Next Friday, the saga finally reaches a middle. We have an appointment at Camping World to finish the last of the work needed after our marathon trip last summer: installing a replacement dinette seat – woodwork, apparently, being as rare as a Maltese Falcon in the days of Covid.
That’s right, it still isn’t quite done. We managed to poke and prod at Camping World long enough to get them to install a jury-rigged solution (a dinette bench that mostly fits right, but was for a slightly different model), but now the right part is finally in … 7 months later.
Also, one of the fixes that was supposedly done before … wasn’t done, as I discovered after I brought the trailer back home to the driveway after the first round of work (either that, or the curtain rod simply popped back off the wall on its own, which leads one to question the wisdom of investing so much in such a fragile tin can).
However, it’s progress. In honor of this next step, here’s more of what I’ve learned during our career as travel traileristas.
- It’s not SurePower, it’s “shore power.” This was a rather belated lesson. When we started, I kept hearing people talking about “SurePower” and thought that referred to the battery charging up while the trailer was being towed; then I figured out it referred to full electrical hook-ups. “SurePower – that’s a reliable-sounding name,” I thought.
Then today I finally saw it in writing: shore power. As in the campground’s electrical infrastructure is the shore, and your trailer is a boat. I like that, and it makes sense; I remember watching massive RVs coming in and out of the Bay Point Landing campground in Coos Bay and thinking they looked like cargo ships maneuvering to the docks.
So I guess that means that “SurePower” is still available for use in a sci-fi novel about the next step in human/android convergence. Dibs.

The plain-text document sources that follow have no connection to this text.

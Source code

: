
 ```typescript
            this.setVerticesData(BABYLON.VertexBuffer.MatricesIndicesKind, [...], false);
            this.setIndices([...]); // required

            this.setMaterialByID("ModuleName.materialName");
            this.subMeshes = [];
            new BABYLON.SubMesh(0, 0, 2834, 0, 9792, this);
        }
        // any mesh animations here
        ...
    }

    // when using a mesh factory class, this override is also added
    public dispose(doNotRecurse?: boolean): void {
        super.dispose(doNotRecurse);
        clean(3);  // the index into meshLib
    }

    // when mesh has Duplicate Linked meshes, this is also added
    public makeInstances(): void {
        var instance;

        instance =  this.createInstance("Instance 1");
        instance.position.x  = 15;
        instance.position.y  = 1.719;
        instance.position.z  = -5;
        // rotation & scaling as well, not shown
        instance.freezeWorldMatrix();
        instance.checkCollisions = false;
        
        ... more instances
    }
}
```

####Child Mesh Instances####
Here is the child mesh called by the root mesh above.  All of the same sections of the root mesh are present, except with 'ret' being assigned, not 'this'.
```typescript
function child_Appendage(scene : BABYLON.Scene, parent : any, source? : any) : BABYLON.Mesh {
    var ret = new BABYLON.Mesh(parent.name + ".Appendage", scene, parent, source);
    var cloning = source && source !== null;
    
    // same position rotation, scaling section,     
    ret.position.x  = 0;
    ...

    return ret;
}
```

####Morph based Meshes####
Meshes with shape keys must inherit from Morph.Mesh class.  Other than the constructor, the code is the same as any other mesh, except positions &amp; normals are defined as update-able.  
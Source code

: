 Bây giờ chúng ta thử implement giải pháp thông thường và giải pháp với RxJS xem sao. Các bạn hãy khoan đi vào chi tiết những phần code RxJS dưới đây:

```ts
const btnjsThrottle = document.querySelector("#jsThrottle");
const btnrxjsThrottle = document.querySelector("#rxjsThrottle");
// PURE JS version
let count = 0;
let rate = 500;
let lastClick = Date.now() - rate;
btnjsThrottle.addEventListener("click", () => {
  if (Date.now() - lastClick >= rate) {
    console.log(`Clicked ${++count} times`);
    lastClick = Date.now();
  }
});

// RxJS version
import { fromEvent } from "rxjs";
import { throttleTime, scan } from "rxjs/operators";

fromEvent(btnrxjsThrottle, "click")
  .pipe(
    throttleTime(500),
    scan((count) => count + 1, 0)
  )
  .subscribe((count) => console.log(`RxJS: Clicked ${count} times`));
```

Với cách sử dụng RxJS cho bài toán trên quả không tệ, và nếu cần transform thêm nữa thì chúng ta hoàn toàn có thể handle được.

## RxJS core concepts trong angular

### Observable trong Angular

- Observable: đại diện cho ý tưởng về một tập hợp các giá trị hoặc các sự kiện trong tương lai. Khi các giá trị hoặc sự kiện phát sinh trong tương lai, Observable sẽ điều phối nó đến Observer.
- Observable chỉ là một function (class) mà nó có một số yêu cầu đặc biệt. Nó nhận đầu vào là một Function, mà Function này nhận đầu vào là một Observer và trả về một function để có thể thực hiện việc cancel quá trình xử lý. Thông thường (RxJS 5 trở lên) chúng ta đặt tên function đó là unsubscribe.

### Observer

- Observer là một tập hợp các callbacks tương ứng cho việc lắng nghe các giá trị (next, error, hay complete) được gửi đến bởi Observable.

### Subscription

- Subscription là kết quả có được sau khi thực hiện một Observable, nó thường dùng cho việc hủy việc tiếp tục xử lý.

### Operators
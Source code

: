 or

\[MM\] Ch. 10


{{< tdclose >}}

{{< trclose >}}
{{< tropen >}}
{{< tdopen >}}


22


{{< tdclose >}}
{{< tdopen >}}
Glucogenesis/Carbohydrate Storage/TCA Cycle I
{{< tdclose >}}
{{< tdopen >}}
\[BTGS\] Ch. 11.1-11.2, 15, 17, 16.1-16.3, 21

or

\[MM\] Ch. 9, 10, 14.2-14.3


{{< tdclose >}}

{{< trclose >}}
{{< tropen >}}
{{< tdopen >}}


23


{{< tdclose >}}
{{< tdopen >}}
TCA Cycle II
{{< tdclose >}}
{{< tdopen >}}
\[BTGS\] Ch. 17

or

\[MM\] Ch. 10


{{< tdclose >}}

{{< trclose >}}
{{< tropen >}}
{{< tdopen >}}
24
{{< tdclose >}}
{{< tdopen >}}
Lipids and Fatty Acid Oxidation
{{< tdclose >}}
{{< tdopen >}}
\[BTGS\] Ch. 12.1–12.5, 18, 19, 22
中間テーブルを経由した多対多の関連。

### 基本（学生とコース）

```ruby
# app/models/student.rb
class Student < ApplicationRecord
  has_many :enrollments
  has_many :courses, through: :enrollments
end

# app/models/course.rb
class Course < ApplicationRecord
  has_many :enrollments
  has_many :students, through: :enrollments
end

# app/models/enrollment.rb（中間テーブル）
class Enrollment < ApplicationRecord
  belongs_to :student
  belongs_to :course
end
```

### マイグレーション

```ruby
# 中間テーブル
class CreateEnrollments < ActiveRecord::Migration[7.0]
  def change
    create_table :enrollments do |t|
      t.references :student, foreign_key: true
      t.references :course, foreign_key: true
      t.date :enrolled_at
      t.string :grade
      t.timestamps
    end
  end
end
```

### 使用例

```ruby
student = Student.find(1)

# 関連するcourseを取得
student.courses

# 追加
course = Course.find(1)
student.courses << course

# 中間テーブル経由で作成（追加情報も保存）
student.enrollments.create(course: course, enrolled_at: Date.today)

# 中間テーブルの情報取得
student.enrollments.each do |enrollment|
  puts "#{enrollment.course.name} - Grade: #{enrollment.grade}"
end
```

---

2. Patience works … except when it doesn’t. When you’re picking up the trailer after completed servicing, and you’re trying to hook up the trailer to the car and the ball and hitch just won’t quite settle, sometimes you just have to use a little force, or rock it back and forth, or start over and try again. Just be patient and try a variety of methods. And don’t just assume the service techs at Camping World are watching you from the office and making fun of you.
I mean, they probably are, but don’t assume it.
Patience doesn’t necessarily work with service, though. It took months, and an escalating level of irritation, before Camping World came up with a jury-rigged temporary fix for our dinette seat, which, on reflection, they could have come up with a lot earlier.
But then again, Newton’s First Law of Customer Service states “The level of innovation in service is directly proportional to the level of irritation in the customer’s emails, multiplied by a coefficient based on the likelihood of repeat business at a premium price range.”
There’s a reason Darth Vader got things done that Moff Jerjerrod couldn’t get done on his own.
To be fair, it makes sense. The patient customers, you can keep them waiting a bit with a little finesse and courtesy. The angry customers are the ones you want to satisfy ASAP to close the story arc and let them move on to better situations. I get it.
But eventually, everyone’s gonna get impatient.
3. Booking in California? No, you’re not. Apparently if you want to book a California State Parks campground site, you should have thought of that a year ago. Sites are so full already that I think there’s actually a negative capacity – people from last year are retroactively being booted out, which must be quite shocking to them. I’m not implying that you could have booked earlier – camping sites are going faster than they open – but you could have developed the network needed to have a thousand people checking for sites on your behalf.
M worked long hours and found us a few spots later this summer. But let’s just say that it was a lot of work for relaxation. So, again, set your expectations low, and hope that fortune over-delivers. Think creatively. Think outside the box.
And then retroactively marry someone who’s much better at planning than you are. That helps.